Long term risk of severe retinopathy in childhood-onset type 1 diabetes: a data linkage study

Objectives: To determine the relationship between glycaemic control trajectory and the long term risk of severe complications in people with type 1 diabetes mellitus, as well as the effects of paediatric and adult HbA1_c levels.

Design, setting, participants: Data linkage study of data for adults with childhood-onset type 1 diabetes (diagnosed during 1975-2010) who had transitioned from paediatric diabetes care at the Royal Children's Hospital (Melbourne) to adult diabetes care at the Royal Melbourne Hospital during 1992-2013.

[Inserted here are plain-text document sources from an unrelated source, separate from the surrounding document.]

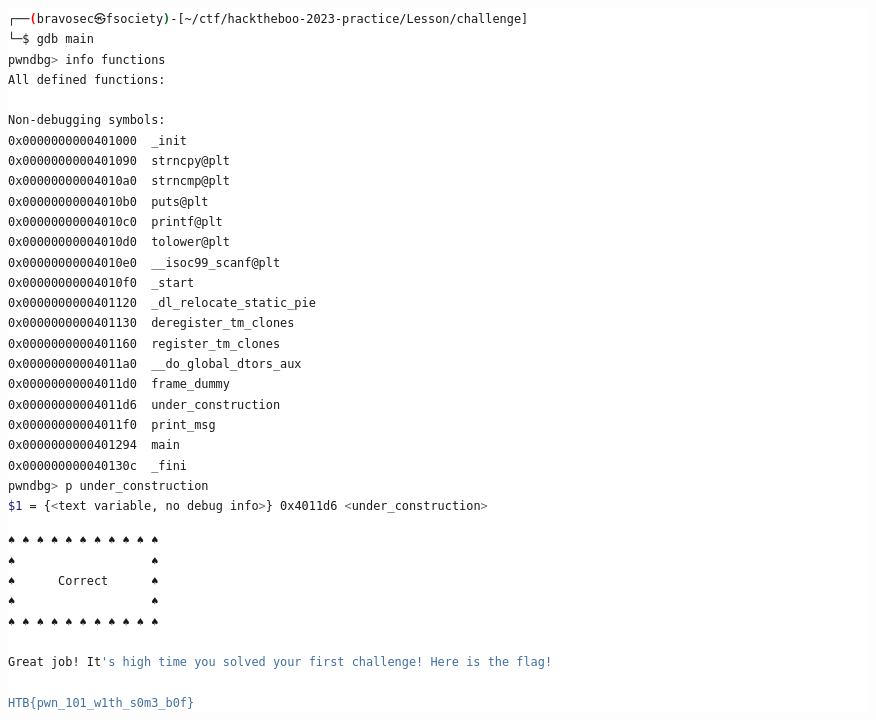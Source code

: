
 ```bash
┌──(bravosec㉿fsociety)-[~/ctf/hacktheboo-2023-practice/Lesson/challenge]
└─$ gdb main
pwndbg> info functions
All defined functions:

Non-debugging symbols:
0x0000000000401000  _init
0x0000000000401090  strncpy@plt
0x00000000004010a0  strncmp@plt
0x00000000004010b0  puts@plt
0x00000000004010c0  printf@plt
0x00000000004010d0  tolower@plt
0x00000000004010e0  __isoc99_scanf@plt
0x00000000004010f0  _start
0x0000000000401120  _dl_relocate_static_pie
0x0000000000401130  deregister_tm_clones
0x0000000000401160  register_tm_clones
0x00000000004011a0  __do_global_dtors_aux
0x00000000004011d0  frame_dummy
0x00000000004011d6  under_construction
0x00000000004011f0  print_msg
0x0000000000401294  main
0x000000000040130c  _fini
pwndbg> p under_construction
$1 = {<text variable, no debug info>} 0x4011d6 <under_construction>
```

```bash
♠ ♠ ♠ ♠ ♠ ♠ ♠ ♠ ♠ ♠ ♠
♠                   ♠
♠      Correct      ♠
♠                   ♠
♠ ♠ ♠ ♠ ♠ ♠ ♠ ♠ ♠ ♠ ♠

Great job! It's high time you solved your first challenge! Here is the flag!

HTB{pwn_101_w1th_s0m3_b0f}
```
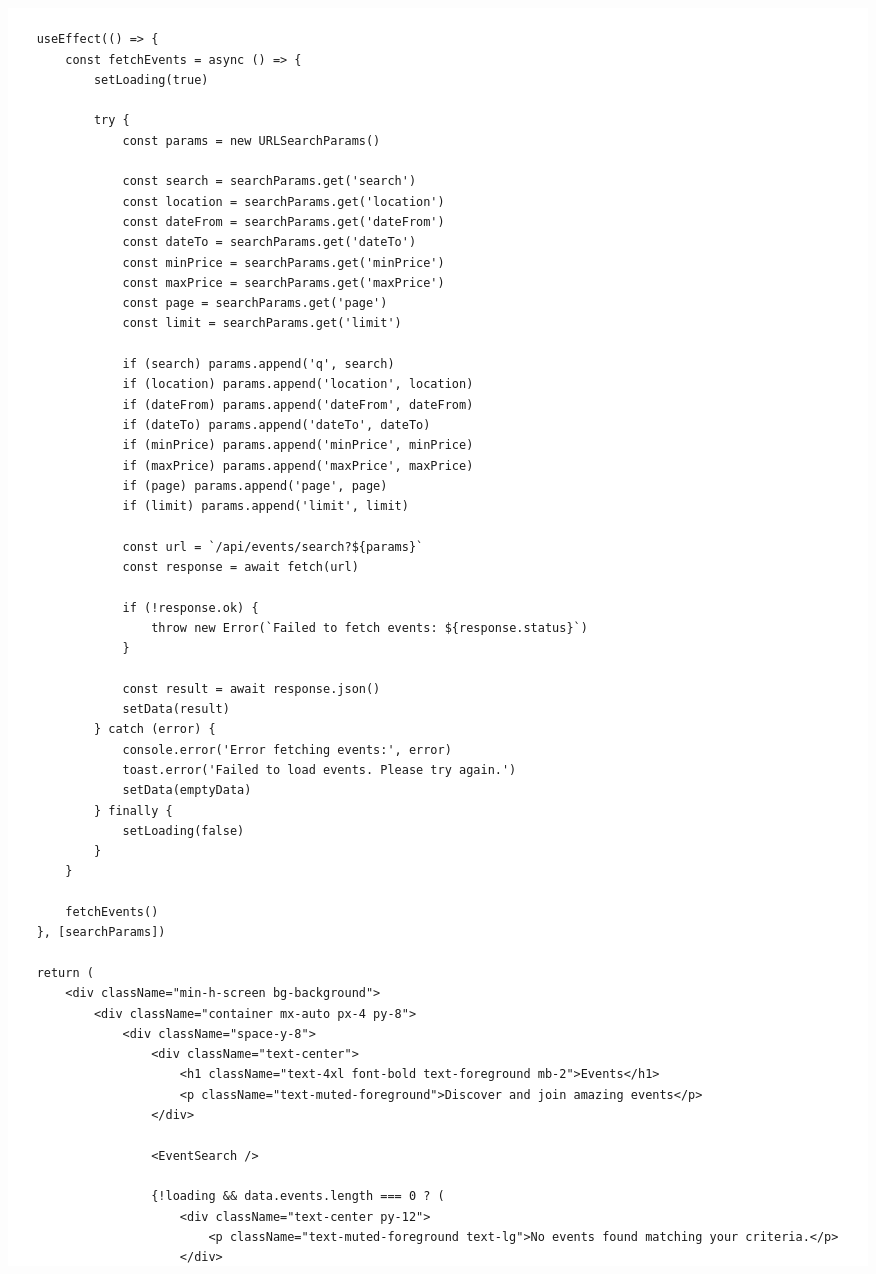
 ```typescriptreact

    useEffect(() => {
        const fetchEvents = async () => {
            setLoading(true)

            try {
                const params = new URLSearchParams()

                const search = searchParams.get('search')
                const location = searchParams.get('location')
                const dateFrom = searchParams.get('dateFrom')
                const dateTo = searchParams.get('dateTo')
                const minPrice = searchParams.get('minPrice')
                const maxPrice = searchParams.get('maxPrice')
                const page = searchParams.get('page')
                const limit = searchParams.get('limit')

                if (search) params.append('q', search)
                if (location) params.append('location', location)
                if (dateFrom) params.append('dateFrom', dateFrom)
                if (dateTo) params.append('dateTo', dateTo)
                if (minPrice) params.append('minPrice', minPrice)
                if (maxPrice) params.append('maxPrice', maxPrice)
                if (page) params.append('page', page)
                if (limit) params.append('limit', limit)

                const url = `/api/events/search?${params}`
                const response = await fetch(url)

                if (!response.ok) {
                    throw new Error(`Failed to fetch events: ${response.status}`)
                }

                const result = await response.json()
                setData(result)
            } catch (error) {
                console.error('Error fetching events:', error)
                toast.error('Failed to load events. Please try again.')
                setData(emptyData)
            } finally {
                setLoading(false)
            }
        }

        fetchEvents()
    }, [searchParams])

    return (
        <div className="min-h-screen bg-background">
            <div className="container mx-auto px-4 py-8">
                <div className="space-y-8">
                    <div className="text-center">
                        <h1 className="text-4xl font-bold text-foreground mb-2">Events</h1>
                        <p className="text-muted-foreground">Discover and join amazing events</p>
                    </div>

                    <EventSearch />

                    {!loading && data.events.length === 0 ? (
                        <div className="text-center py-12">
                            <p className="text-muted-foreground text-lg">No events found matching your criteria.</p>
                        </div>
```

Main outcome measures: Severe complications were categorised as severe diabetic retinopathy (SDR), chronic kidney disease, ulceration or amputation, and death. Mean HbA1_c levels were calculated for the paediatric and adult periods. Four glycaemic control trajectories were defined according to mean paediatric and adult HbA1_c levels: stable low (paediatric and adult HbA1_c ≤ 66 mmol/mol); improving (paediatric HbA1_c > 66 mmol/mol, adult HbA1_c ≤ 66 mmol/mol); worsening (paediatric HbA1_c ≤ 66 mmol/mol, adult HbA1_c > 66 mmol/mol); and stable high (paediatric and adult HbA1_c > 66 mmol/mol).

Results: 503 eligible participants (253 men) were identified, 26 (5.2%) of whom had at least one severe complication, including 16 with SDR (3.2%). No-one in the stable low group, but 4% of the improving, 1% of the worsening, and 7% of the stable high groups developed SDR. Higher mean paediatric (per 10.9 mmol/mol increase: odds ratio [OR], 2.9; 95% CI, 1.9-4.3; P < 0.01) or adult HbA1_c levels (OR, 2.1; 95% CI, 1.4-3.1; P < 0.01) were associated with increased risk of SDR, as was longer duration of type 1 diabetes (per additional year: OR, 1.3; 95% CI, 1.2-1.5; P < 0.01).

Conclusion: SDR was associated with higher paediatric HbA1_c levels, independent of glycaemic control during adulthood; it was not documented in patients with a stable low glycaemic control trajectory.